Changing weather brings along one of the most irritating of ailments-common cold. I recently fell a victim to the disease with a sore throat, sinus problems, coughing and sneezing fits which make doing any of the usual things more of a chore.
Besides honey and lemon tea, black chickpeas or Kala Chana Shorba is one of the most recommended cold buster food in our family, which I regarded as a mere old wives’ tale for a very long time.
Since last year, on my mother’s insistence, I have started making this Shorba whenever someone begins to show signs of cold in our house.
Black chick peas are richer in fat free high quality protein and complex carbohydrates than white chickpeas. Therefore, they help build antibodies to fight the virus and at the same time provide long lasting energy to the body.
This Shorba also contains, garlic, ginger, black pepper and turmeric, all ingredients acknowledged in Ayurvedic medicine as antibacterial, antiviral, anti histamine and anti-inflammatory. A squeeze of lemon on top and you have viamin C included in the recipe.
Not only it tastes great but I actually feel relief from clogged sinuses and dry cough. So I decided to share this recipe with you so that maybe a sniffling nose somewhere out there also finds solace in this recipe.
I break my roti into bite size pieces and dunk it in the Shorba which makes it easier to swallow.
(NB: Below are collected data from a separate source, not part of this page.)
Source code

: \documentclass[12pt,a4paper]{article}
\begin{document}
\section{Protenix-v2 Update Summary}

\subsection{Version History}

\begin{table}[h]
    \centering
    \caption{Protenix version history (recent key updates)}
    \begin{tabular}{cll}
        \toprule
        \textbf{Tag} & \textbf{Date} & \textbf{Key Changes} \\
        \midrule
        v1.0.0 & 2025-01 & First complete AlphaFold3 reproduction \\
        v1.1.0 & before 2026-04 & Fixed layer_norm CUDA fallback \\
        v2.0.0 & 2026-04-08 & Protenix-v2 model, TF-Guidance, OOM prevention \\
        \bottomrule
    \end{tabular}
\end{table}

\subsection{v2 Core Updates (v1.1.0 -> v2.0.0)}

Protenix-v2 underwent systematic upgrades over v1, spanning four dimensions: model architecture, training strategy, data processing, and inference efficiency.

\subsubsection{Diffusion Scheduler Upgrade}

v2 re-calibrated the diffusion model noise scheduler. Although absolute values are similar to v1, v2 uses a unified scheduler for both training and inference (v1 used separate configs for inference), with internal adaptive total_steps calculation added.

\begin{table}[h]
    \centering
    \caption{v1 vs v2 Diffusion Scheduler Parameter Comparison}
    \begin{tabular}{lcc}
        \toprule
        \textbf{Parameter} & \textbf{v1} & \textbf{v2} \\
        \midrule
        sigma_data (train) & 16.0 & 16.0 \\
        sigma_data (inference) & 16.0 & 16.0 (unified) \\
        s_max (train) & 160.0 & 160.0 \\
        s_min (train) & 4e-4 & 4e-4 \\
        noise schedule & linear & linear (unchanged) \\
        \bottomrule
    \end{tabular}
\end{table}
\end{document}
Shorba has many connotations in different culinary cultures, from soup to broth to stew. In South Asia usually a curry is called Shorba but the one I’ve made with chickpeas is more of a thin soup.
1 cup black chickpeas
1 medium onion, chopped
3 medium tomatoes, chopped
3/4 cup yogurt
2 tablespoons ginger-garlic paste
1 teaspoon black pepper
1/2 teaspoon turmeric
Salt to taste
3 tablespoons olive oil
This Is What You Do :
Heat oil in a deep pan, add onion and stir fry till golden.
Add fried onions, ginger, garlic, yogurt and tomatoes to a food processor and process till there is a smooth paste.
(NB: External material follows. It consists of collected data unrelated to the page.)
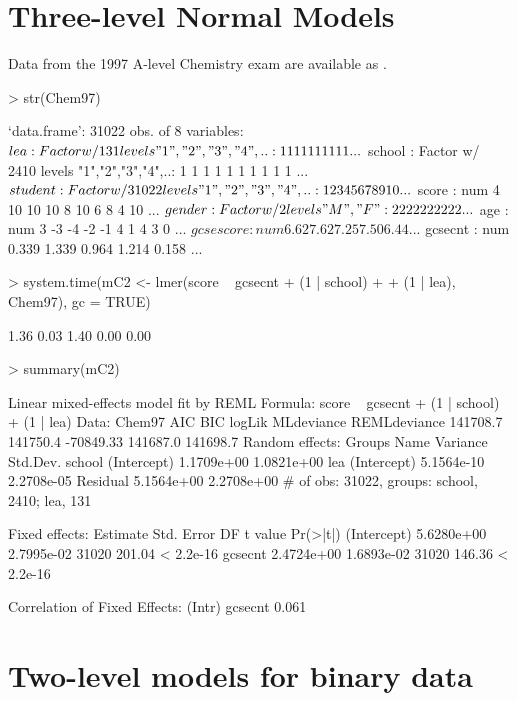 \documentclass[12pt]{article}
\begin{document}
\section{Three-level Normal Models}
\label{sec:three-level}
Data from the 1997 A-level Chemistry exam are available as .
\begin{Schunk}
\begin{Sinput}
> str(Chem97)
\end{Sinput}
\begin{Soutput}
`data.frame':	31022 obs. of  8 variables:
 $ lea      : Factor w/ 131 levels "1","2","3","4",..: 1 1 1 1 1 1 1 1 1 1 ...
 $ school   : Factor w/ 2410 levels "1","2","3","4",..: 1 1 1 1 1 1 1 1 1 1 ...
 $ student  : Factor w/ 31022 levels "1","2","3","4",..: 1 2 3 4 5 6 7 8 9 10 ...
 $ score    : num  4 10 10 10 8 10 6 8 4 10 ...
 $ gender   : Factor w/ 2 levels "M","F": 2 2 2 2 2 2 2 2 2 2 ...
 $ age      : num  3 -3 -4 -2 -1 4 1 4 3 0 ...
 $ gcsescore: num  6.62 7.62 7.25 7.50 6.44 ...
 $ gcsecnt  : num  0.339 1.339 0.964 1.214 0.158 ...
\end{Soutput}
\begin{Sinput}
> system.time(mC2 <- lmer(score ~ gcsecnt + (1 | school) + 
+     (1 | lea), Chem97), gc = TRUE)
\end{Sinput}
\begin{Soutput}
[1] 1.36 0.03 1.40 0.00 0.00
\end{Soutput}
\begin{Sinput}
> summary(mC2)
\end{Sinput}
\begin{Soutput}
Linear mixed-effects model fit by REML
Formula: score ~ gcsecnt + (1 | school) + (1 | lea) 
   Data: Chem97 
      AIC      BIC    logLik MLdeviance REMLdeviance
 141708.7 141750.4 -70849.33   141687.0     141698.7
Random effects:
 Groups   Name        Variance   Std.Dev.  
 school   (Intercept) 1.1709e+00 1.0821e+00
 lea      (Intercept) 5.1564e-10 2.2708e-05
 Residual             5.1564e+00 2.2708e+00
# of obs: 31022, groups: school, 2410; lea, 131

Fixed effects:
              Estimate Std. Error    DF t value  Pr(>|t|)
(Intercept) 5.6280e+00 2.7995e-02 31020  201.04 < 2.2e-16
gcsecnt     2.4724e+00 1.6893e-02 31020  146.36 < 2.2e-16

Correlation of Fixed Effects:
        (Intr)
gcsecnt 0.061 
\end{Soutput}
\end{Schunk}


\section{Two-level models for binary data}
\label{sec:TwolevelBinary}
\end{document}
Pour the paste back into the pan, add black pepper, salt and turmeric, stir on medium heat for 5 minutes.
Add black chickpeas and plenty of water ( half of the pan). Reduce heat to medium low, cover and let simmer for 2-3 hours, adding more water if required.
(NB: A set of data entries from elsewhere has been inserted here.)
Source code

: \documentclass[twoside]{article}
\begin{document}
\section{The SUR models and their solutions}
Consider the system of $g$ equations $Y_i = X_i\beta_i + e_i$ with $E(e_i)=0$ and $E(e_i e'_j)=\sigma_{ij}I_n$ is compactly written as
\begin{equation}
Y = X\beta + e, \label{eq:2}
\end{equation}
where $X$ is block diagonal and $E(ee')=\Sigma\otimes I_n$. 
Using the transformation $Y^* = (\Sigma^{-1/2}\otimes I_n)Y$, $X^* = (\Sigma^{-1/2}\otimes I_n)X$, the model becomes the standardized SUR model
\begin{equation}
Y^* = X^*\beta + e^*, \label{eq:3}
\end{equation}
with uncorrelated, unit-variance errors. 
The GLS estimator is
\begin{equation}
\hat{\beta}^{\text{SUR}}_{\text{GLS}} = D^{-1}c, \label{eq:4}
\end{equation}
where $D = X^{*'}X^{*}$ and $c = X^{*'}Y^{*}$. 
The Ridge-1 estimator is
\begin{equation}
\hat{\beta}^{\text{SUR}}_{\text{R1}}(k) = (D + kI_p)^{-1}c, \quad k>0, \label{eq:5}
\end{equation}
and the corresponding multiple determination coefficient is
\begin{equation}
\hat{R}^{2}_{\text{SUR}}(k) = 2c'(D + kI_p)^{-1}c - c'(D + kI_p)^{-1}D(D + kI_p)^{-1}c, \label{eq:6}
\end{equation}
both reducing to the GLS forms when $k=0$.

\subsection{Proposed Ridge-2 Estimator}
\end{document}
Black chickpeas are tougher than the white ones and take longer to cook. Soaking chickpeas in water a night before cuts down the cooking time by almost 30 minutes. Using a pressure cooker can cut the cooking time by half.
When the chickpeas are tender, ladle out the soup in bowls and garnish with chopped onions, tomatoes, green chilli peppers, coriander/parsley and julienned ginger. Squeeze some lemon juice and enjoy with your favourite bread.